Stored data entries:

################

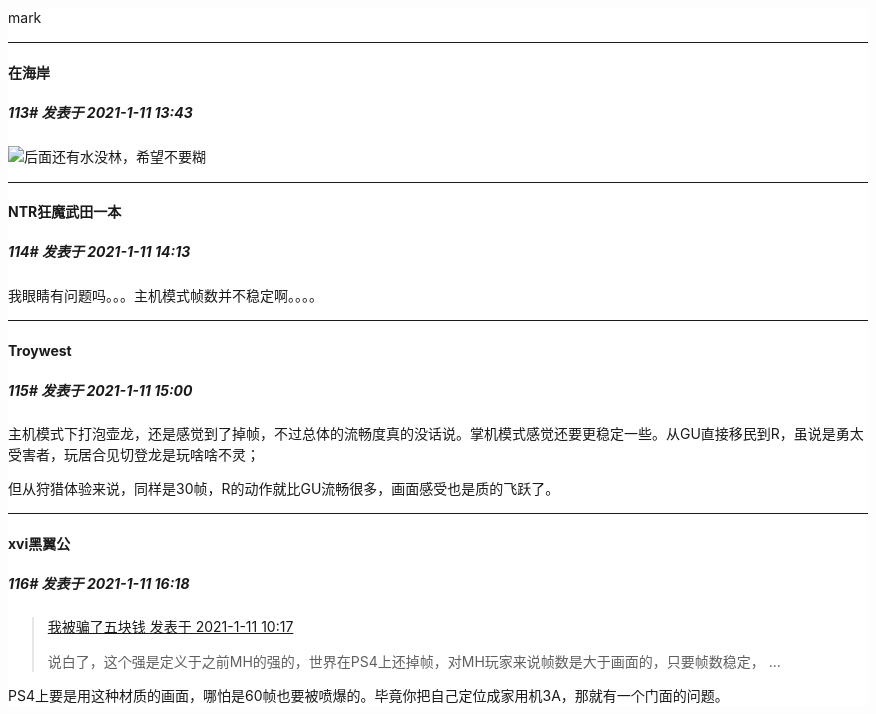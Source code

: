 mark







*****

####  在海岸  
##### 113#       发表于 2021-1-11 13:43



<img src="https://static.saraba1st.com/image/smiley/face2017/018.png" referrerpolicy="no-referrer">后面还有水没林，希望不要糊







*****

####  NTR狂魔武田一本  
##### 114#       发表于 2021-1-11 14:13




我眼睛有问题吗。。。主机模式帧数并不稳定啊。。。。







*****

####  Troywest  
##### 115#       发表于 2021-1-11 15:00




主机模式下打泡壶龙，还是感觉到了掉帧，不过总体的流畅度真的没话说。掌机模式感觉还要更稳定一些。从GU直接移民到R，虽说是勇太受害者，玩居合见切登龙是玩啥啥不灵；

但从狩猎体验来说，同样是30帧，R的动作就比GU流畅很多，画面感受也是质的飞跃了。







*****

####  xvi黑翼公  
##### 116#       发表于 2021-1-11 16:18



<blockquote><a href="httphttps://bbs.saraba1st.com/2b/forum.php?mod=redirect&amp;goto=findpost&amp;pid=49998346&amp;ptid=1982183" target="_blank">我被骗了五块钱 发表于 2021-1-11 10:17</a>

说白了，这个强是定义于之前MH的强的，世界在PS4上还掉帧，对MH玩家来说帧数是大于画面的，只要帧数稳定， ...</blockquote>
PS4上要是用这种材质的画面，哪怕是60帧也要被喷爆的。毕竟你把自己定位成家用机3A，那就有一个门面的问题。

################

Problem: The lines holding the word "blockquote" are the answer. Find them in the entries and copy them.

Solution for this problem:
<blockquote><a href="httphttps://bbs.saraba1st.com/2b/forum.php?mod=redirect&amp;goto=findpost&amp;pid=49998346&amp;ptid=1982183" target="_blank">我被骗了五块钱 发表于 2021-1-11 10:17</a>
说白了，这个强是定义于之前MH的强的，世界在PS4上还掉帧，对MH玩家来说帧数是大于画面的，只要帧数稳定， ...</blockquote>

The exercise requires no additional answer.